### About this task
Check each line below for the word "markdown". Then give only how many lines have it.

Information supplied: Begin

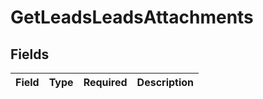 # GetLeadsLeadsAttachments


## Fields

| Field       | Type        | Required    | Description |
| ----------- | ----------- | ----------- | ----------- |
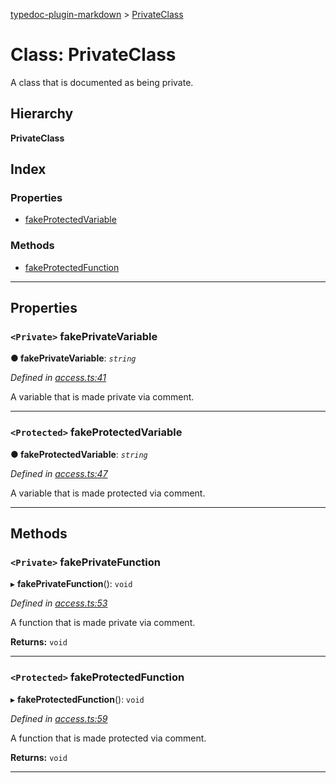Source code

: [typedoc-plugin-markdown](../README.md) > [PrivateClass](../classes/privateclass.md)

# Class: PrivateClass

A class that is documented as being private.

## Hierarchy

**PrivateClass**

## Index

### Properties

* [fakeProtectedVariable](privateclass.md#markdown-header-protected-fakeprotectedvariable)

### Methods

* [fakeProtectedFunction](privateclass.md#markdown-header-protected-fakeprotectedfunction)

---

## Properties

### `<Private>` fakePrivateVariable

**● fakePrivateVariable**: *`string`*

*Defined in [access.ts:41](https://bitbucket.org/owner/repository_name/src/master/access.ts?fileviewer&amp;#x3D;file-view-default#access.ts-41)*

A variable that is made private via comment.

___

### `<Protected>` fakeProtectedVariable

**● fakeProtectedVariable**: *`string`*

*Defined in [access.ts:47](https://bitbucket.org/owner/repository_name/src/master/access.ts?fileviewer&amp;#x3D;file-view-default#access.ts-47)*

A variable that is made protected via comment.

___

## Methods

### `<Private>` fakePrivateFunction

▸ **fakePrivateFunction**(): `void`

*Defined in [access.ts:53](https://bitbucket.org/owner/repository_name/src/master/access.ts?fileviewer&amp;#x3D;file-view-default#access.ts-53)*

A function that is made private via comment.

**Returns:** `void`

___

### `<Protected>` fakeProtectedFunction

▸ **fakeProtectedFunction**(): `void`

*Defined in [access.ts:59](https://bitbucket.org/owner/repository_name/src/master/access.ts?fileviewer&amp;#x3D;file-view-default#access.ts-59)*

A function that is made protected via comment.

**Returns:** `void`

___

Information supplied: End

### Exercise answer
3